• Work request:
Among the entries below, find the lines with the word "string" and return them.

══ Provided entries

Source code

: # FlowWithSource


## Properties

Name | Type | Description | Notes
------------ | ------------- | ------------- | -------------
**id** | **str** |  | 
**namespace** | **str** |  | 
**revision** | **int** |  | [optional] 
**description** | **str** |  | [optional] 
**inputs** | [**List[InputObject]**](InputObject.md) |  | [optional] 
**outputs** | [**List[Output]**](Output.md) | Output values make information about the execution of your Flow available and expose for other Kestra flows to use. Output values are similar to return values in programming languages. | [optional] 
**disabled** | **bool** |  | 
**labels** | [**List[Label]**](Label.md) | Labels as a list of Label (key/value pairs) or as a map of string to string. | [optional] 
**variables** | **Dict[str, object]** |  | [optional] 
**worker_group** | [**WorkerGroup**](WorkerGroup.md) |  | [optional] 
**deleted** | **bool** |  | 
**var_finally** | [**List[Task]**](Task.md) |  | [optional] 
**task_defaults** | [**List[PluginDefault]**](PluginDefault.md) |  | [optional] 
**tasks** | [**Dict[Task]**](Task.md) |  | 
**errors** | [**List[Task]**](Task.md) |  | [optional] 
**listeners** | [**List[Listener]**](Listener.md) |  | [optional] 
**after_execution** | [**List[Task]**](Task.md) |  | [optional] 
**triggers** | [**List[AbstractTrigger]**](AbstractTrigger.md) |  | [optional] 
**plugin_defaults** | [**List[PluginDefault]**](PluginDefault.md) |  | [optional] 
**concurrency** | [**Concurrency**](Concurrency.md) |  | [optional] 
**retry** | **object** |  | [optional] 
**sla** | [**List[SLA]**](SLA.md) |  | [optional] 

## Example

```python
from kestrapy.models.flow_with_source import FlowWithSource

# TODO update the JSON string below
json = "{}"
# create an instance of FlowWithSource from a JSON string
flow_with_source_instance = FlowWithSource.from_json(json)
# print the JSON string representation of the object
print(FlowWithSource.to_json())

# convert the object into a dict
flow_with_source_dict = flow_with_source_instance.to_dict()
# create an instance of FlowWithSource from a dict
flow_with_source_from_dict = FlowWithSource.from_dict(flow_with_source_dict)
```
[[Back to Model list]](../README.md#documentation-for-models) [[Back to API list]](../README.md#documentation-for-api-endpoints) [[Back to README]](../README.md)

════

• Output:
**labels** | [**List[Label]**](Label.md) | Labels as a list of Label (key/value pairs) or as a map of string to string. | [optional] 
# TODO update the JSON string below
# create an instance of FlowWithSource from a JSON string
# print the JSON string representation of the object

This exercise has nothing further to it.